This is an exciting and delicate time for the managers of India's men's teams. The 15-year-old Vaibhav Sooryavanshi is an obviously extraordinary talent, who might just be the best T20 batter in the world. He has forced the selectors to offer the captain and the coach the option of playing him even though India are blessed with a highly successful top order of Sanju Samson, Abhishek Sharma and Ishan Kishan. The team management understandably wants to time Sooryavanshi's introduction right. They neither want to hold him back nor rush him into international cricket.
The team management is the best judge of how Sooryavanshi is tracking and when to give him the inevitable debut, but what should ideally not be a consideration is whether it is fair on the incumbent top order. Selection is not about being fair to players. It is by its very nature unfair on players who miss out marginally.
It was unfair on Suryakumar Yadav, the first-ever World-Cup-winning captain to be dropped from the next squad. Yet the selectors saw Shreyas Iyer's form and, in their expert judgement, felt he was likelier to do the job in the middle order than Suryakumar.

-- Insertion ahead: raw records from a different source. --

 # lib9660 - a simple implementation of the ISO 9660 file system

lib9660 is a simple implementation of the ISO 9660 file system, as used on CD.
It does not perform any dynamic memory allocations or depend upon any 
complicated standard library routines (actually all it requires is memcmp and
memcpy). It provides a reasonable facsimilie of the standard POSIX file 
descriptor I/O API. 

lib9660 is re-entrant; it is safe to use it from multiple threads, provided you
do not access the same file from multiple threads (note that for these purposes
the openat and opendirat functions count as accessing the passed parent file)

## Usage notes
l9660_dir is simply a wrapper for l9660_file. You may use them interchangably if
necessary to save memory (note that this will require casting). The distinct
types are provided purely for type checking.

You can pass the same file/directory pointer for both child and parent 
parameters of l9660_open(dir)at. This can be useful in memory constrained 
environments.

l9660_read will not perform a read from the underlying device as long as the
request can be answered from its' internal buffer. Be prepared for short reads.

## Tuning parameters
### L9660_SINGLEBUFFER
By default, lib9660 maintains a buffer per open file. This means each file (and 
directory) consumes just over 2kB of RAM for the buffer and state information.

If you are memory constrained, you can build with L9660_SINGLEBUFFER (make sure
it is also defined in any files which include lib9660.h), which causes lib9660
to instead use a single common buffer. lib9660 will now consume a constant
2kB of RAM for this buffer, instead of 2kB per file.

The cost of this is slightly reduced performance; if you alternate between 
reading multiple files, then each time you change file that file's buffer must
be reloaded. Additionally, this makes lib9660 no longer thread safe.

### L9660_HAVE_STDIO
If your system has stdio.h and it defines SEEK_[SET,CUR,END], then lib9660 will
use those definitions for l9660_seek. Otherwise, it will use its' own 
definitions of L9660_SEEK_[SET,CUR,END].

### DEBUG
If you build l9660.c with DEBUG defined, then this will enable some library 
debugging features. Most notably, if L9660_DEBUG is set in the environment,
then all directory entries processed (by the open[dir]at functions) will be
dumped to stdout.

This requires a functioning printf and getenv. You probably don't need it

Selection is about identifying what is best for the team in the immediate and not-so-immediate future. Man-management is about handling the ones you have been "unfair" to. Which is why it is often advised that cricketers spend some time away from the game before coming back as selectors because as cricketers you are understandably wired to see things in terms of what is fair for you as an individual and what is unfair.
The team management are all still human so you can see where they are coming from when Sitanshu Kotak, the batting coach, suggested it wouldn't be "right" to drop someone who is scoring runs just to give Sooryavanshi an opportunity.
If Sooryavanshi were your normal Indian talent - still an extremely high level of expertise involved there - you wouldn't really be able to fault the argument. Sooryavanshi is not normal. He is the kind that comes but rarely in history. Not since Sachin Tendulkar has the world seen such a prodigious talent and temperament to be able to compete in elite sport at such young age. Sooryavanshi doesn't need to take the usual route of scoring runs in domestic cricket to show he is good. The reactions of Jofra Archer in the nets and of Pat Cummins and Mitchell Starc in matches tell a story. If Sooryavanshi is fit and hitting the ball well, it might just be time to make sure you are not in his way.
Abhishek or Samson or Kishan will have to understand. Sooner or later they will have to make way. Being an India cricketer comes with plenty of privileges of facilities and exposure, but it can also be cruel. You don't have to fail to be second-best. Right now, with India's two seam-bowling allrounders injured, there can be a case made for playing an unbalanced side and playing all four of these batters at the expense of Washington Sundar.
The other side of the argument is worth examining. If a player is left out despite performing as well and as selflessly as the top three have been doing, it can breed insecurity and undo the successful shift that India have made from traditional batting to T20 hitting, which calls for a certain amount of disregard for individual success. This again calls for astute man-management to justify the big bucks the leaders of the team make.
It can also be argued that there is no rush. Sooryavanshi has decades ahead of him. The next T20 World Cup and the LA Olympics are both in 2028. Then again, there has to be a temptation to explore the full extent of Sooryavanshi's talent. Surely you have got to be flirting with the idea of playing him in the ODI World Cup in 2027? To be able to decide on that, you have to give him games, and let him come across some of the challenges he might need to adjust to in international cricket.
Again, the team management is best placed to make the eventual decision on when Sooryavanshi makes his debut and how ambitious they are with him with regards to the ODI World Cup in South Africa, but the fairness of that call should not be a consideration.